━━━ Study material ━━━

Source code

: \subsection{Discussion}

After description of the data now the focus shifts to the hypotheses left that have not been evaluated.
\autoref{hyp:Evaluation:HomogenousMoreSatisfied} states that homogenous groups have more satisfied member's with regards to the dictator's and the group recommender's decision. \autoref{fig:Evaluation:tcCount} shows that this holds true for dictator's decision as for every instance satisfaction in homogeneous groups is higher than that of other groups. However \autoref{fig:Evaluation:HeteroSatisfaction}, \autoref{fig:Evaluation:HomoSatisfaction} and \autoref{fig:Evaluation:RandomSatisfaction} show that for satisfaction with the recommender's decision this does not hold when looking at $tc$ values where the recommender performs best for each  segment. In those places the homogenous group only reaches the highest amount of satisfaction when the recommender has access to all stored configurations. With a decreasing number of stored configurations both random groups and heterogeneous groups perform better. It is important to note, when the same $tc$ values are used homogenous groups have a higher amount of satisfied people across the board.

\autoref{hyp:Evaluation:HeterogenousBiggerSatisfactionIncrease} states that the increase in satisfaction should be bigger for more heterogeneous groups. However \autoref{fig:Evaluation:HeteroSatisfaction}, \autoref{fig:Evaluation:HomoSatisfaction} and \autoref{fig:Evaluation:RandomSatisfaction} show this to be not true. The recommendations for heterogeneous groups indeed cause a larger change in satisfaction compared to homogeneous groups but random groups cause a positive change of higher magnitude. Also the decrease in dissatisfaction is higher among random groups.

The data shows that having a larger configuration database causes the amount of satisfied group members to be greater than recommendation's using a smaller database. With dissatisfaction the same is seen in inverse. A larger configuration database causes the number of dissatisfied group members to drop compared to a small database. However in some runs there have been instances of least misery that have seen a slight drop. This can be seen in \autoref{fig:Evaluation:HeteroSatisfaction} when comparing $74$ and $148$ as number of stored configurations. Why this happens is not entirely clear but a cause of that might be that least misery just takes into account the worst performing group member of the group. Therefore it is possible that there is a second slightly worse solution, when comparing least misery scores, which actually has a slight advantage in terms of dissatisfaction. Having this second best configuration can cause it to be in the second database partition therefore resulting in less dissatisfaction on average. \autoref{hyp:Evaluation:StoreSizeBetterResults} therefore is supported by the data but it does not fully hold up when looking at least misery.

━━━

Exact duplication of all the data above is expected.

Source code

: \subsection{Discussion}

After description of the data now the focus shifts to the hypotheses left that have not been evaluated.
\autoref{hyp:Evaluation:HomogenousMoreSatisfied} states that homogenous groups have more satisfied member's with regards to the dictator's and the group recommender's decision. \autoref{fig:Evaluation:tcCount} shows that this holds true for dictator's decision as for every instance satisfaction in homogeneous groups is higher than that of other groups. However \autoref{fig:Evaluation:HeteroSatisfaction}, \autoref{fig:Evaluation:HomoSatisfaction} and \autoref{fig:Evaluation:RandomSatisfaction} show that for satisfaction with the recommender's decision this does not hold when looking at $tc$ values where the recommender performs best for each  segment. In those places the homogenous group only reaches the highest amount of satisfaction when the recommender has access to all stored configurations. With a decreasing number of stored configurations both random groups and heterogeneous groups perform better. It is important to note, when the same $tc$ values are used homogenous groups have a higher amount of satisfied people across the board.

\autoref{hyp:Evaluation:HeterogenousBiggerSatisfactionIncrease} states that the increase in satisfaction should be bigger for more heterogeneous groups. However \autoref{fig:Evaluation:HeteroSatisfaction}, \autoref{fig:Evaluation:HomoSatisfaction} and \autoref{fig:Evaluation:RandomSatisfaction} show this to be not true. The recommendations for heterogeneous groups indeed cause a larger change in satisfaction compared to homogeneous groups but random groups cause a positive change of higher magnitude. Also the decrease in dissatisfaction is higher among random groups.

The data shows that having a larger configuration database causes the amount of satisfied group members to be greater than recommendation's using a smaller database. With dissatisfaction the same is seen in inverse. A larger configuration database causes the number of dissatisfied group members to drop compared to a small database. However in some runs there have been instances of least misery that have seen a slight drop. This can be seen in \autoref{fig:Evaluation:HeteroSatisfaction} when comparing $74$ and $148$ as number of stored configurations. Why this happens is not entirely clear but a cause of that might be that least misery just takes into account the worst performing group member of the group. Therefore it is possible that there is a second slightly worse solution, when comparing least misery scores, which actually has a slight advantage in terms of dissatisfaction. Having this second best configuration can cause it to be in the second database partition therefore resulting in less dissatisfaction on average. \autoref{hyp:Evaluation:StoreSizeBetterResults} therefore is supported by the data but it does not fully hold up when looking at least misery.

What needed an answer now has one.